▸ **PROBLEM TO SOLVE**: Using the records that follow, copy every line containing the word "simulation".

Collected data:
====

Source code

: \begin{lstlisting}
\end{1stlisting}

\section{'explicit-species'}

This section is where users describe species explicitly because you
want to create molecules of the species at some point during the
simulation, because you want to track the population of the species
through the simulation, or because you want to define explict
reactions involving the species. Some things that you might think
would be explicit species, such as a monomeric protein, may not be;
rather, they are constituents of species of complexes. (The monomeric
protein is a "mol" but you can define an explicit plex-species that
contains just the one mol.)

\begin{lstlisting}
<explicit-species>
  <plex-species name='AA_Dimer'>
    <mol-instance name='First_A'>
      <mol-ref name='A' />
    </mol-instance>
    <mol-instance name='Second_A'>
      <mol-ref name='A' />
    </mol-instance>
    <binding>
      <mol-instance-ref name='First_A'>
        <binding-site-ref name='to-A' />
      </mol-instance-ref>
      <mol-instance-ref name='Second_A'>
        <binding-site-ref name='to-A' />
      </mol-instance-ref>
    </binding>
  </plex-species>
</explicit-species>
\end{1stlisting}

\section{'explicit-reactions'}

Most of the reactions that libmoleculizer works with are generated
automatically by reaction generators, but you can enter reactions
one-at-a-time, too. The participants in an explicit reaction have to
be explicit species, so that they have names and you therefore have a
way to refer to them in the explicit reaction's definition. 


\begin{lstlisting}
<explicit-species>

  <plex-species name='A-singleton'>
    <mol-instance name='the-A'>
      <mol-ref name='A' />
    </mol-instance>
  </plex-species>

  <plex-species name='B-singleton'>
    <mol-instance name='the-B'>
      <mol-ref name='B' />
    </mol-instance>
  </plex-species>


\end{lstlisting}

====

▸ **THE ANSWER**:
simulation, because you want to track the population of the species
through the simulation, or because you want to define explict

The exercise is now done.